*** Opening of Dataset ***

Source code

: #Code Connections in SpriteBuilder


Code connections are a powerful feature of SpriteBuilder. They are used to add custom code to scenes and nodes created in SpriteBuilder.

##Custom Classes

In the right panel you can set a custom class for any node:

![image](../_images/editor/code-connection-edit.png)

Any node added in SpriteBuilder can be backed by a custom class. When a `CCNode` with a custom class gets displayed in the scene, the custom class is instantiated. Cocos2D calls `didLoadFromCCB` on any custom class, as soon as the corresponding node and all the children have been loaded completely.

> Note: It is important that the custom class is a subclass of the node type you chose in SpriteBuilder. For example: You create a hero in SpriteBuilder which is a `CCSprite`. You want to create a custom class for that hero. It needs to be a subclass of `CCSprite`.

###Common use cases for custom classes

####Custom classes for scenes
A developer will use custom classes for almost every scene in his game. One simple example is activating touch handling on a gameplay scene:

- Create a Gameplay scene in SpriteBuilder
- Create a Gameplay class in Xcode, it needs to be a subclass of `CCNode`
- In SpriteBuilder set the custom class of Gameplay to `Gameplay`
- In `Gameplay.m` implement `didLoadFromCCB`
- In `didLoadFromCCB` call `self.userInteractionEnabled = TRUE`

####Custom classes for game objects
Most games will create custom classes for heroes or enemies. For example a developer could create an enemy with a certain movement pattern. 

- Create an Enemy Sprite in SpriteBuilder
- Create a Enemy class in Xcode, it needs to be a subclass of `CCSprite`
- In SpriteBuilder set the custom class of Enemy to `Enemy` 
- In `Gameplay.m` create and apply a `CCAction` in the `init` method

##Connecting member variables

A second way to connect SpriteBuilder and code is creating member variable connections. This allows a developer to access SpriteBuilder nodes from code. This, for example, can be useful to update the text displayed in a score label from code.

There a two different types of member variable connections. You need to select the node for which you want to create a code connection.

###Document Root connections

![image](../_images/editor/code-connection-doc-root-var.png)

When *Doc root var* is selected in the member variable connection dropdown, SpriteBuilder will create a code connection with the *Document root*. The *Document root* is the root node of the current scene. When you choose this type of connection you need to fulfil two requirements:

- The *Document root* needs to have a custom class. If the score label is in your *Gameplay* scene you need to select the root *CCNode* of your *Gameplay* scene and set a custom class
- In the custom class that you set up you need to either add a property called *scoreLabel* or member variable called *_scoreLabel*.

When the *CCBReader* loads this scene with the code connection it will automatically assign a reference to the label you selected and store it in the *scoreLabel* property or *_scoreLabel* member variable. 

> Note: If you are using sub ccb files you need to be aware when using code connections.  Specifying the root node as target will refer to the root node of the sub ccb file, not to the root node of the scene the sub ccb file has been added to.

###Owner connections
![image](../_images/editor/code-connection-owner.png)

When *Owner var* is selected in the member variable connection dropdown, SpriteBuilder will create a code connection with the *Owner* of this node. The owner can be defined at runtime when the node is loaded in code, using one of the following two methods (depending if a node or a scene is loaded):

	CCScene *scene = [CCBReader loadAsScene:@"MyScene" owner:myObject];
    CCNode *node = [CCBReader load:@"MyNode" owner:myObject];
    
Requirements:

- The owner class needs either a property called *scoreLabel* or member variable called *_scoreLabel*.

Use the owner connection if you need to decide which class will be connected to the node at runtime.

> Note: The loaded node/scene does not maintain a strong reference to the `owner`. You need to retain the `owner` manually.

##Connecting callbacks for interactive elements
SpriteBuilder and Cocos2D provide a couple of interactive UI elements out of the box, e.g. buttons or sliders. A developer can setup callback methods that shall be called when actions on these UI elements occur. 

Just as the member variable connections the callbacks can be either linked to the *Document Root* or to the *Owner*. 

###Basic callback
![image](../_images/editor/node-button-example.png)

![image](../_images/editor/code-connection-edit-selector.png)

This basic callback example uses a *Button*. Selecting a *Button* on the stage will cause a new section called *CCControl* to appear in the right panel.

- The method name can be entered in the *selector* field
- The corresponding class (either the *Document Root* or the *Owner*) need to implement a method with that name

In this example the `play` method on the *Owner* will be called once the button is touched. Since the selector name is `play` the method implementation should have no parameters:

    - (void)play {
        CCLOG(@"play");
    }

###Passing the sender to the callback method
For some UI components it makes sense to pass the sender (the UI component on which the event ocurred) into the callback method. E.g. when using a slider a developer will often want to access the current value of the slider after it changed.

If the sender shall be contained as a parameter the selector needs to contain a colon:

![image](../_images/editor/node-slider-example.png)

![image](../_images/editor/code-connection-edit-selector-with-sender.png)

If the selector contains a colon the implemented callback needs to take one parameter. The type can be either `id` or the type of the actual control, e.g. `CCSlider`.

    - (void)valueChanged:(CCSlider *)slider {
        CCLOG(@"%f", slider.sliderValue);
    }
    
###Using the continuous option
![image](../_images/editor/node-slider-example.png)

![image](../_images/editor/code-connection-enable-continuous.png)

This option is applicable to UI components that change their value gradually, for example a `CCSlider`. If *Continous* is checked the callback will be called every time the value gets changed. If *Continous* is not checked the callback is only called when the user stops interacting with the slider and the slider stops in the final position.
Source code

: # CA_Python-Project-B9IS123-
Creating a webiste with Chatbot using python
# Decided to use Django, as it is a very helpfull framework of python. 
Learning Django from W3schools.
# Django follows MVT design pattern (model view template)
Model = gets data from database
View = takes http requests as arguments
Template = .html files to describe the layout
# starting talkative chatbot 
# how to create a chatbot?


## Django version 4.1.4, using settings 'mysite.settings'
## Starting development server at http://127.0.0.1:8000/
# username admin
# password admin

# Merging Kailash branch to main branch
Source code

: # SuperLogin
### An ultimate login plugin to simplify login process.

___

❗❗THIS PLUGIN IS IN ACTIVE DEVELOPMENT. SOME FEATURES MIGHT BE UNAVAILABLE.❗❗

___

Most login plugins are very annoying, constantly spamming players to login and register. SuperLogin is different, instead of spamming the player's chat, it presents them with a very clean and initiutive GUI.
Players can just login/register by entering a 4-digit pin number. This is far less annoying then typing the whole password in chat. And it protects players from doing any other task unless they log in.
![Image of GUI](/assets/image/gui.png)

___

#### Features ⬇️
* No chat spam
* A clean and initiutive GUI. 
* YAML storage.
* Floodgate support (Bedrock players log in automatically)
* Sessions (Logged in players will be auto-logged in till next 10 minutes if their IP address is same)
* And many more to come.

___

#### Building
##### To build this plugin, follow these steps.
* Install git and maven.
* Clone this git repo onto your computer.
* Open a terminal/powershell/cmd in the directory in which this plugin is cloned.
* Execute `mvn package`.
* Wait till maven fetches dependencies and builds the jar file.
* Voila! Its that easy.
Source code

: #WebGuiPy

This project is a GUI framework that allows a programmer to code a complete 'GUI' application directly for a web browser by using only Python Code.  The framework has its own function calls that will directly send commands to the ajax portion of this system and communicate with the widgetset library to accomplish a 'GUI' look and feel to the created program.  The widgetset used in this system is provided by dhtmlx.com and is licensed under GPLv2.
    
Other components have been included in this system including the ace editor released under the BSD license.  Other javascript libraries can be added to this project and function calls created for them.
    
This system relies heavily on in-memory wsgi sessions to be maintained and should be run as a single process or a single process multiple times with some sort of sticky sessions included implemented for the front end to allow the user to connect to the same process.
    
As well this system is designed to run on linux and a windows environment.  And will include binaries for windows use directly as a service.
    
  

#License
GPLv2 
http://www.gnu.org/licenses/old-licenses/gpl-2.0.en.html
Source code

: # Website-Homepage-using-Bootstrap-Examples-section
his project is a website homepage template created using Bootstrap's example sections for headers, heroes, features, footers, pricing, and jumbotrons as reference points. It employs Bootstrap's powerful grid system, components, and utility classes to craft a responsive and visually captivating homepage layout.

*** Close of Dataset ***

Exercise:
The data must be transcribed in full. Every word stays the same.

Answer to this task:
Source code

: #Code Connections in SpriteBuilder


Code connections are a powerful feature of SpriteBuilder. They are used to add custom code to scenes and nodes created in SpriteBuilder.

##Custom Classes

In the right panel you can set a custom class for any node:

![image](../_images/editor/code-connection-edit.png)

Any node added in SpriteBuilder can be backed by a custom class. When a `CCNode` with a custom class gets displayed in the scene, the custom class is instantiated. Cocos2D calls `didLoadFromCCB` on any custom class, as soon as the corresponding node and all the children have been loaded completely.

> Note: It is important that the custom class is a subclass of the node type you chose in SpriteBuilder. For example: You create a hero in SpriteBuilder which is a `CCSprite`. You want to create a custom class for that hero. It needs to be a subclass of `CCSprite`.

###Common use cases for custom classes

####Custom classes for scenes
A developer will use custom classes for almost every scene in his game. One simple example is activating touch handling on a gameplay scene:

- Create a Gameplay scene in SpriteBuilder
- Create a Gameplay class in Xcode, it needs to be a subclass of `CCNode`
- In SpriteBuilder set the custom class of Gameplay to `Gameplay`
- In `Gameplay.m` implement `didLoadFromCCB`
- In `didLoadFromCCB` call `self.userInteractionEnabled = TRUE`

####Custom classes for game objects
Most games will create custom classes for heroes or enemies. For example a developer could create an enemy with a certain movement pattern. 

- Create an Enemy Sprite in SpriteBuilder
- Create a Enemy class in Xcode, it needs to be a subclass of `CCSprite`
- In SpriteBuilder set the custom class of Enemy to `Enemy` 
- In `Gameplay.m` create and apply a `CCAction` in the `init` method

##Connecting member variables

A second way to connect SpriteBuilder and code is creating member variable connections. This allows a developer to access SpriteBuilder nodes from code. This, for example, can be useful to update the text displayed in a score label from code.

There a two different types of member variable connections. You need to select the node for which you want to create a code connection.

###Document Root connections

![image](../_images/editor/code-connection-doc-root-var.png)

When *Doc root var* is selected in the member variable connection dropdown, SpriteBuilder will create a code connection with the *Document root*. The *Document root* is the root node of the current scene. When you choose this type of connection you need to fulfil two requirements:

- The *Document root* needs to have a custom class. If the score label is in your *Gameplay* scene you need to select the root *CCNode* of your *Gameplay* scene and set a custom class
- In the custom class that you set up you need to either add a property called *scoreLabel* or member variable called *_scoreLabel*.

When the *CCBReader* loads this scene with the code connection it will automatically assign a reference to the label you selected and store it in the *scoreLabel* property or *_scoreLabel* member variable. 

> Note: If you are using sub ccb files you need to be aware when using code connections.  Specifying the root node as target will refer to the root node of the sub ccb file, not to the root node of the scene the sub ccb file has been added to.

###Owner connections
![image](../_images/editor/code-connection-owner.png)

When *Owner var* is selected in the member variable connection dropdown, SpriteBuilder will create a code connection with the *Owner* of this node. The owner can be defined at runtime when the node is loaded in code, using one of the following two methods (depending if a node or a scene is loaded):

	CCScene *scene = [CCBReader loadAsScene:@"MyScene" owner:myObject];
    CCNode *node = [CCBReader load:@"MyNode" owner:myObject];
    
Requirements:

- The owner class needs either a property called *scoreLabel* or member variable called *_scoreLabel*.

Use the owner connection if you need to decide which class will be connected to the node at runtime.

> Note: The loaded node/scene does not maintain a strong reference to the `owner`. You need to retain the `owner` manually.

##Connecting callbacks for interactive elements
SpriteBuilder and Cocos2D provide a couple of interactive UI elements out of the box, e.g. buttons or sliders. A developer can setup callback methods that shall be called when actions on these UI elements occur. 

Just as the member variable connections the callbacks can be either linked to the *Document Root* or to the *Owner*. 

###Basic callback
![image](../_images/editor/node-button-example.png)

![image](../_images/editor/code-connection-edit-selector.png)

This basic callback example uses a *Button*. Selecting a *Button* on the stage will cause a new section called *CCControl* to appear in the right panel.

- The method name can be entered in the *selector* field
- The corresponding class (either the *Document Root* or the *Owner*) need to implement a method with that name

In this example the `play` method on the *Owner* will be called once the button is touched. Since the selector name is `play` the method implementation should have no parameters:

    - (void)play {
        CCLOG(@"play");
    }

###Passing the sender to the callback method
For some UI components it makes sense to pass the sender (the UI component on which the event ocurred) into the callback method. E.g. when using a slider a developer will often want to access the current value of the slider after it changed.

If the sender shall be contained as a parameter the selector needs to contain a colon:

![image](../_images/editor/node-slider-example.png)

![image](../_images/editor/code-connection-edit-selector-with-sender.png)

If the selector contains a colon the implemented callback needs to take one parameter. The type can be either `id` or the type of the actual control, e.g. `CCSlider`.

    - (void)valueChanged:(CCSlider *)slider {
        CCLOG(@"%f", slider.sliderValue);
    }
    
###Using the continuous option
![image](../_images/editor/node-slider-example.png)

![image](../_images/editor/code-connection-enable-continuous.png)

This option is applicable to UI components that change their value gradually, for example a `CCSlider`. If *Continous* is checked the callback will be called every time the value gets changed. If *Continous* is not checked the callback is only called when the user stops interacting with the slider and the slider stops in the final position.
Source code

: # CA_Python-Project-B9IS123-
Creating a webiste with Chatbot using python
# Decided to use Django, as it is a very helpfull framework of python. 
Learning Django from W3schools.
# Django follows MVT design pattern (model view template)
Model = gets data from database
View = takes http requests as arguments
Template = .html files to describe the layout
# starting talkative chatbot 
# how to create a chatbot?


## Django version 4.1.4, using settings 'mysite.settings'
## Starting development server at http://127.0.0.1:8000/
# username admin
# password admin

# Merging Kailash branch to main branch
Source code

: # SuperLogin
### An ultimate login plugin to simplify login process.

___

❗❗THIS PLUGIN IS IN ACTIVE DEVELOPMENT. SOME FEATURES MIGHT BE UNAVAILABLE.❗❗

___

Most login plugins are very annoying, constantly spamming players to login and register. SuperLogin is different, instead of spamming the player's chat, it presents them with a very clean and initiutive GUI.
Players can just login/register by entering a 4-digit pin number. This is far less annoying then typing the whole password in chat. And it protects players from doing any other task unless they log in.
![Image of GUI](/assets/image/gui.png)

___

#### Features ⬇️
* No chat spam
* A clean and initiutive GUI. 
* YAML storage.
* Floodgate support (Bedrock players log in automatically)
* Sessions (Logged in players will be auto-logged in till next 10 minutes if their IP address is same)
* And many more to come.

___

#### Building
##### To build this plugin, follow these steps.
* Install git and maven.
* Clone this git repo onto your computer.
* Open a terminal/powershell/cmd in the directory in which this plugin is cloned.
* Execute `mvn package`.
* Wait till maven fetches dependencies and builds the jar file.
* Voila! Its that easy.
Source code

: #WebGuiPy

This project is a GUI framework that allows a programmer to code a complete 'GUI' application directly for a web browser by using only Python Code.  The framework has its own function calls that will directly send commands to the ajax portion of this system and communicate with the widgetset library to accomplish a 'GUI' look and feel to the created program.  The widgetset used in this system is provided by dhtmlx.com and is licensed under GPLv2.
    
Other components have been included in this system including the ace editor released under the BSD license.  Other javascript libraries can be added to this project and function calls created for them.
    
This system relies heavily on in-memory wsgi sessions to be maintained and should be run as a single process or a single process multiple times with some sort of sticky sessions included implemented for the front end to allow the user to connect to the same process.
    
As well this system is designed to run on linux and a windows environment.  And will include binaries for windows use directly as a service.
    
  

#License
GPLv2 
http://www.gnu.org/licenses/old-licenses/gpl-2.0.en.html
Source code

: # Website-Homepage-using-Bootstrap-Examples-section
his project is a website homepage template created using Bootstrap's example sections for headers, heroes, features, footers, pricing, and jumbotrons as reference points. It employs Bootstrap's powerful grid system, components, and utility classes to craft a responsive and visually captivating homepage layout.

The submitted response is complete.